MATERIAL SUPPLIED:
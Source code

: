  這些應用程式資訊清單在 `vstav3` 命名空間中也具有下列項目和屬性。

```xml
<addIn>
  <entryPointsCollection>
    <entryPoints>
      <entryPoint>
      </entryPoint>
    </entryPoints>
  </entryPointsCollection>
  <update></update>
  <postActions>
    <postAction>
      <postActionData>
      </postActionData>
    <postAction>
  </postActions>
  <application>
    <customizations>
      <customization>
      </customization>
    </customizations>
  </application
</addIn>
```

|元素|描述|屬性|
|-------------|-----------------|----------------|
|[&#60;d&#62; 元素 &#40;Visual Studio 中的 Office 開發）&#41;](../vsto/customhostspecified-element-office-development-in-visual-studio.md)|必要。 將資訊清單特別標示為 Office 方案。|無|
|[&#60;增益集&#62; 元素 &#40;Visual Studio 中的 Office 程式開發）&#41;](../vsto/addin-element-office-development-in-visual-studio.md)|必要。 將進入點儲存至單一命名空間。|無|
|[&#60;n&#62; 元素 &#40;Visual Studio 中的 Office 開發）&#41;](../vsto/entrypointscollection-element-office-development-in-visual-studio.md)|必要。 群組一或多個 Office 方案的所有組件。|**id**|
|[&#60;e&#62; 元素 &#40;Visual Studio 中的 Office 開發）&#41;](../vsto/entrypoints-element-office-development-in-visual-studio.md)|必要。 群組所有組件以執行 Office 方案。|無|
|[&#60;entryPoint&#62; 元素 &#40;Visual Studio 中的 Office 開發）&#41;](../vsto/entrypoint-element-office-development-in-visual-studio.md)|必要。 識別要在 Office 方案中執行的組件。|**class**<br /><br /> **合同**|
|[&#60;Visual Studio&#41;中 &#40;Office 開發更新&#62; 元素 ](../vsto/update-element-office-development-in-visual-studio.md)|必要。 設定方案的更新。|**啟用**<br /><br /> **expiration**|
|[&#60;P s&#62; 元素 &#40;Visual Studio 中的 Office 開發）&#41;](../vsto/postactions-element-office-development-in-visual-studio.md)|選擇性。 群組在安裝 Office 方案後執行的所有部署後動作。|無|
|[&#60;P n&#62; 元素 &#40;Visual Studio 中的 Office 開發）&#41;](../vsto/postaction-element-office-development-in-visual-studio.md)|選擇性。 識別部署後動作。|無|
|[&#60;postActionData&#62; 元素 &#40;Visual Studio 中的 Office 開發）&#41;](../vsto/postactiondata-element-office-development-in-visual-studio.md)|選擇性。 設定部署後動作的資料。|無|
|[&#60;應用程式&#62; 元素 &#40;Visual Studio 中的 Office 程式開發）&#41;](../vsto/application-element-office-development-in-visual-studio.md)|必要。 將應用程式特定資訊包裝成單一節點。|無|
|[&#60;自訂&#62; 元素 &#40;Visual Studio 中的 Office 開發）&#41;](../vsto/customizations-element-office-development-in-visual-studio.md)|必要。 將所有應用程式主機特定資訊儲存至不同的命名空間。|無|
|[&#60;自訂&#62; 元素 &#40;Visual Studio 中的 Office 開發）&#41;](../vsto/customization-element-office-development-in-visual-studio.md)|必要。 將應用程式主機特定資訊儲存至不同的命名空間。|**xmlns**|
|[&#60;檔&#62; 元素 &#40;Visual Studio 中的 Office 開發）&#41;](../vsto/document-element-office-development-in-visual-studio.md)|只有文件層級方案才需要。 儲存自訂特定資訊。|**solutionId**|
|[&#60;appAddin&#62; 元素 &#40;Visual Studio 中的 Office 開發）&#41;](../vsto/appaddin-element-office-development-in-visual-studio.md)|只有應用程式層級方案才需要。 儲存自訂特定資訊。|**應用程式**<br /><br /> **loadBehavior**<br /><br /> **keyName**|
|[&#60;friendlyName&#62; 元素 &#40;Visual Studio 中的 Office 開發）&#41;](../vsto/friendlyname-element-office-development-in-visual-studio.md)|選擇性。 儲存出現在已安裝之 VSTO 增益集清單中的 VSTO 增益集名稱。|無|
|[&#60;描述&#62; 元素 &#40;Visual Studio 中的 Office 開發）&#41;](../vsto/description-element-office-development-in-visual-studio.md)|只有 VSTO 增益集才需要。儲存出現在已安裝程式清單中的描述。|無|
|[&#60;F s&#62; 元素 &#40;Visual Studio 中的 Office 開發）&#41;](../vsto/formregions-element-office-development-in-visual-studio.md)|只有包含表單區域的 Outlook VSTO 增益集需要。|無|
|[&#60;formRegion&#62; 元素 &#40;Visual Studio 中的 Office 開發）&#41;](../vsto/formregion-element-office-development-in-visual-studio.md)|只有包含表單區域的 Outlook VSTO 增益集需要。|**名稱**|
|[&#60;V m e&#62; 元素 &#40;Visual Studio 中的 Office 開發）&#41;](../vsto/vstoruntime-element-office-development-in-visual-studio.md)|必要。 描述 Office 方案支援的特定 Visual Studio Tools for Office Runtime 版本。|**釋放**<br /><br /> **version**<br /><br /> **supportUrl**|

TASK DETAILS: Among the records above, extract exactly the lines from the line with "群組在安裝 Office 方案後執行的所有部署後動作。|無|" to the line with "儲存自訂特定資訊。|**應用程式**<br /><br />", both lines included, and leave out the rest.

TASK SOLUTION:
|[&#60;P s&#62; 元素 &#40;Visual Studio 中的 Office 開發）&#41;](../vsto/postactions-element-office-development-in-visual-studio.md)|選擇性。 群組在安裝 Office 方案後執行的所有部署後動作。|無|
|[&#60;P n&#62; 元素 &#40;Visual Studio 中的 Office 開發）&#41;](../vsto/postaction-element-office-development-in-visual-studio.md)|選擇性。 識別部署後動作。|無|
|[&#60;postActionData&#62; 元素 &#40;Visual Studio 中的 Office 開發）&#41;](../vsto/postactiondata-element-office-development-in-visual-studio.md)|選擇性。 設定部署後動作的資料。|無|
|[&#60;應用程式&#62; 元素 &#40;Visual Studio 中的 Office 程式開發）&#41;](../vsto/application-element-office-development-in-visual-studio.md)|必要。 將應用程式特定資訊包裝成單一節點。|無|
|[&#60;自訂&#62; 元素 &#40;Visual Studio 中的 Office 開發）&#41;](../vsto/customizations-element-office-development-in-visual-studio.md)|必要。 將所有應用程式主機特定資訊儲存至不同的命名空間。|無|
|[&#60;自訂&#62; 元素 &#40;Visual Studio 中的 Office 開發）&#41;](../vsto/customization-element-office-development-in-visual-studio.md)|必要。 將應用程式主機特定資訊儲存至不同的命名空間。|**xmlns**|
|[&#60;檔&#62; 元素 &#40;Visual Studio 中的 Office 開發）&#41;](../vsto/document-element-office-development-in-visual-studio.md)|只有文件層級方案才需要。 儲存自訂特定資訊。|**solutionId**|
|[&#60;appAddin&#62; 元素 &#40;Visual Studio 中的 Office 開發）&#41;](../vsto/appaddin-element-office-development-in-visual-studio.md)|只有應用程式層級方案才需要。 儲存自訂特定資訊。|**應用程式**<br /><br /> **loadBehavior**<br /><br /> **keyName**|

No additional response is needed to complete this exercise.